Work to complete —
Among the records, find the lines that hold the string "after" and return them.
Content starts
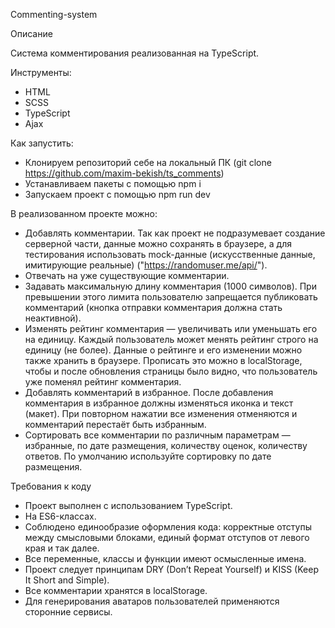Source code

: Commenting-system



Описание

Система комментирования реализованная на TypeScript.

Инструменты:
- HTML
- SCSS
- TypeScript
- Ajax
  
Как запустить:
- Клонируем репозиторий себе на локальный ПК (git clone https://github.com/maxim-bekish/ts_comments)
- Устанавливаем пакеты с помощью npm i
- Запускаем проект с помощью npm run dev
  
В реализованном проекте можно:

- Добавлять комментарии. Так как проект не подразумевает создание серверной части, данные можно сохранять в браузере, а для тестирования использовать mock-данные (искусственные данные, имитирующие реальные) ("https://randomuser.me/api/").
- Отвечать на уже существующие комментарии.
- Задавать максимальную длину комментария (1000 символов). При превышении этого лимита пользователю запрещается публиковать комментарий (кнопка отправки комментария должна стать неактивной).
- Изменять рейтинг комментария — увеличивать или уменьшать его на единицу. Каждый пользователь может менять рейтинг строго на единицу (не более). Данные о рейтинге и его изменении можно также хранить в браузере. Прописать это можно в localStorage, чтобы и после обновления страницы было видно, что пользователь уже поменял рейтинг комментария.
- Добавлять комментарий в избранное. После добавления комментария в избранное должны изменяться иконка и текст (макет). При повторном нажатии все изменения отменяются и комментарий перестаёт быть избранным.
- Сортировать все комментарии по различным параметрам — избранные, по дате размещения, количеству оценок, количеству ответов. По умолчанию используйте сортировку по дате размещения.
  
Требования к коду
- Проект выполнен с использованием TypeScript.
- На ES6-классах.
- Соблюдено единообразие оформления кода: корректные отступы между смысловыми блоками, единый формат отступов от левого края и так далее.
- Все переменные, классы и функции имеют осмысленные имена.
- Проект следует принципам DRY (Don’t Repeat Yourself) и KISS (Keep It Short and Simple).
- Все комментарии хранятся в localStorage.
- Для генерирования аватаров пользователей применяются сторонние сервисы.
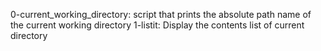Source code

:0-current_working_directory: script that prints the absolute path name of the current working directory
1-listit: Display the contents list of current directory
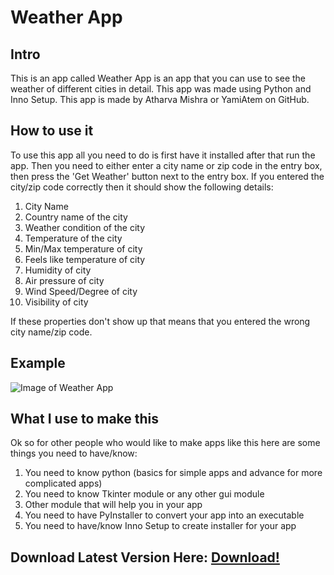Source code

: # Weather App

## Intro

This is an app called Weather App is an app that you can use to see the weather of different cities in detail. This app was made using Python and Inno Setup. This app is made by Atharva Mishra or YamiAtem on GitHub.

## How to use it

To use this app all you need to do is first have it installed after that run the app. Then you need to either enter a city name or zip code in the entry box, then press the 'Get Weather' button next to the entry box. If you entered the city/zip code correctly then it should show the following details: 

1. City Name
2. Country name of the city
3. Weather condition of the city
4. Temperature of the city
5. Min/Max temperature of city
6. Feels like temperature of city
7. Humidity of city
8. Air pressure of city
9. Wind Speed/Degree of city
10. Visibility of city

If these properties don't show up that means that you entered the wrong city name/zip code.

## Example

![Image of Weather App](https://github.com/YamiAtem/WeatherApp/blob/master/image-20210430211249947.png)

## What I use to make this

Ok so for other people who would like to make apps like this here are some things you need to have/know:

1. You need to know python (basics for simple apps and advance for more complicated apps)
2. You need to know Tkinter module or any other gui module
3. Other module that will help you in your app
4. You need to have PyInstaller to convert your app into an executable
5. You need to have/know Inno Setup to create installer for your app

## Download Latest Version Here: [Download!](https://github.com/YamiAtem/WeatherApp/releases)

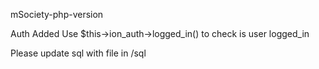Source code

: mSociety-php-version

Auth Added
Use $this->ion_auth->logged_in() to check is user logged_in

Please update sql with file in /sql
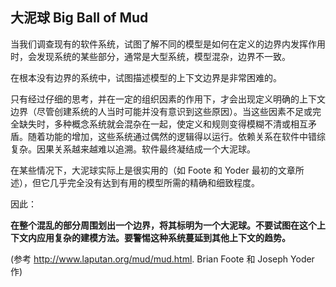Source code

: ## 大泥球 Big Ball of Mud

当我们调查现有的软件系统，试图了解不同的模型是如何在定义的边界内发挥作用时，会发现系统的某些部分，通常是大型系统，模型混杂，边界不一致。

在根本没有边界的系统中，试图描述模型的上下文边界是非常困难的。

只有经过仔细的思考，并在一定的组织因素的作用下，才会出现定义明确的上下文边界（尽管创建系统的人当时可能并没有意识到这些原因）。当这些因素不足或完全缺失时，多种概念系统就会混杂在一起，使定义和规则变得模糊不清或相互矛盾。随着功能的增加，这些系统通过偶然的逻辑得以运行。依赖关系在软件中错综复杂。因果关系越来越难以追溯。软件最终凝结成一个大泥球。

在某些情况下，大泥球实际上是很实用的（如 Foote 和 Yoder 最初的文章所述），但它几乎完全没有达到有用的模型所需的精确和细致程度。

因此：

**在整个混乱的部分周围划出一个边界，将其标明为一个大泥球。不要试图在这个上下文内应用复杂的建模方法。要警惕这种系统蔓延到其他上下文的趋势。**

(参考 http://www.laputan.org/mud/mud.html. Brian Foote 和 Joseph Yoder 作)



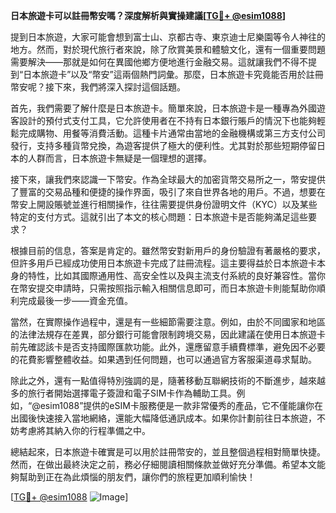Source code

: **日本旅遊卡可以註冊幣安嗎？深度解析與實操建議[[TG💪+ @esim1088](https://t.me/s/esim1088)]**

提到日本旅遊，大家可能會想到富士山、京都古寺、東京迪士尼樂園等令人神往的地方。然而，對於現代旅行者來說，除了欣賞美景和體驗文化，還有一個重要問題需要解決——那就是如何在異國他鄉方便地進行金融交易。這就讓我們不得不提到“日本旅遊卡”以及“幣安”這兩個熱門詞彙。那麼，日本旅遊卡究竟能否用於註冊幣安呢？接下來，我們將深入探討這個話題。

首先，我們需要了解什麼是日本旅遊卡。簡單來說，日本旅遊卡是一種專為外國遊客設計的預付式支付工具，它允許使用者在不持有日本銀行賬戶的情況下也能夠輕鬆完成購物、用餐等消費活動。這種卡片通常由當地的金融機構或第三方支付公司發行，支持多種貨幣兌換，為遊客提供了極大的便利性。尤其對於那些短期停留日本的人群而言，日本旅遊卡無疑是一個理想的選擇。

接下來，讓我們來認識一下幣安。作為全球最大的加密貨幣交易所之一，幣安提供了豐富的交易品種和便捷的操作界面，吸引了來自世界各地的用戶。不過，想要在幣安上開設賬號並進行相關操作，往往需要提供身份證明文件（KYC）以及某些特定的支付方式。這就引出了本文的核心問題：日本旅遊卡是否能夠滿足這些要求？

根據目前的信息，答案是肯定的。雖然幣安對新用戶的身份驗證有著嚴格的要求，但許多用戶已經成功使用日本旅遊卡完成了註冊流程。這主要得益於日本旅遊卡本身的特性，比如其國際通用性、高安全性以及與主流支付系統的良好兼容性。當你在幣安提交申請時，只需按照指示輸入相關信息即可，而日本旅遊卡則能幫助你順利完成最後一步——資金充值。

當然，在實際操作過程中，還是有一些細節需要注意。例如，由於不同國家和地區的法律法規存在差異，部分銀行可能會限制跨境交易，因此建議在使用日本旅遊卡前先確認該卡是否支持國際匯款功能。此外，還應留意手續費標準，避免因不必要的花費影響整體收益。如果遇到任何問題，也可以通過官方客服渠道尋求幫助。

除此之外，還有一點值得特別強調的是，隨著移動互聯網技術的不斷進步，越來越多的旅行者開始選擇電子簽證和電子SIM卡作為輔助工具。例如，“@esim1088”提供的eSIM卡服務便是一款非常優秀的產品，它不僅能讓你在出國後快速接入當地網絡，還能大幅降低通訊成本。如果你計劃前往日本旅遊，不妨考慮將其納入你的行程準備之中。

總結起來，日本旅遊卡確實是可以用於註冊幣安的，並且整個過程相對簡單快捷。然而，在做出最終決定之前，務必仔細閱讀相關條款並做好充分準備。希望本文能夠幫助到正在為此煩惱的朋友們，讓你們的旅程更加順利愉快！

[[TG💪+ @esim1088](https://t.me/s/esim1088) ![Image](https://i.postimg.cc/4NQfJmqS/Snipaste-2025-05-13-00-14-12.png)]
Content ends
Content starts
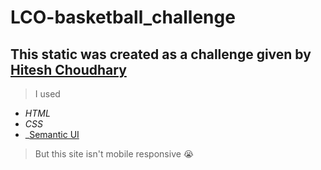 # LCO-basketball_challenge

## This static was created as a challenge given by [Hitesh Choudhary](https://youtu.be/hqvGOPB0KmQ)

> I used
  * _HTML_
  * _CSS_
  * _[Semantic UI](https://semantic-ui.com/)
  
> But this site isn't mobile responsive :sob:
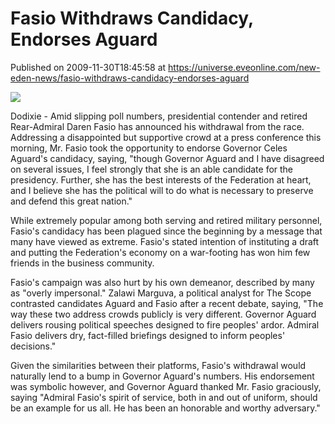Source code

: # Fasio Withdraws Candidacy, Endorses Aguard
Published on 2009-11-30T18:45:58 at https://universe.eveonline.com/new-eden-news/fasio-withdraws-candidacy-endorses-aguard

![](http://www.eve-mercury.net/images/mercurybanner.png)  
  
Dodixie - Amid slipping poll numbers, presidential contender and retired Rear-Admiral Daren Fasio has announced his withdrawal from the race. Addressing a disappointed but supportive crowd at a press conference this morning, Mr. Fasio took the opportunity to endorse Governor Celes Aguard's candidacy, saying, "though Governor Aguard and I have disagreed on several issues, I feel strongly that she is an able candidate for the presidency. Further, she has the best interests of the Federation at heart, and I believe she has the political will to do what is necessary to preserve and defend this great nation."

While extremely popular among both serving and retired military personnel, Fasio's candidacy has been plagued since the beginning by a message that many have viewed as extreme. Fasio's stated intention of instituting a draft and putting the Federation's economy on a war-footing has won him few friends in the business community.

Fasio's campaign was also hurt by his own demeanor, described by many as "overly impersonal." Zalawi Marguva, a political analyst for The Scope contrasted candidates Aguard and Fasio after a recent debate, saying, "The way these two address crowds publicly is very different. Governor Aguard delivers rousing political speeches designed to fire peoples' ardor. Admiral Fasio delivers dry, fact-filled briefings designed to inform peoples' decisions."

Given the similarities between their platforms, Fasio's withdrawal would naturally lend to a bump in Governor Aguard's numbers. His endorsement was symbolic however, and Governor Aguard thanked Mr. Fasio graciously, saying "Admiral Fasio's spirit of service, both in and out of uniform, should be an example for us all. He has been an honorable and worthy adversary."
Content ends
Solved problem —
To use this app all you need to do is first have it installed after that run the app. Then you need to either enter a city name or zip code in the entry box, then press the 'Get Weather' button next to the entry box. If you entered the city/zip code correctly then it should show the following details: 
Fasio's campaign was also hurt by his own demeanor, described by many as "overly impersonal." Zalawi Marguva, a political analyst for The Scope contrasted candidates Aguard and Fasio after a recent debate, saying, "The way these two address crowds publicly is very different. Governor Aguard delivers rousing political speeches designed to fire peoples' ardor. Admiral Fasio delivers dry, fact-filled briefings designed to inform peoples' decisions."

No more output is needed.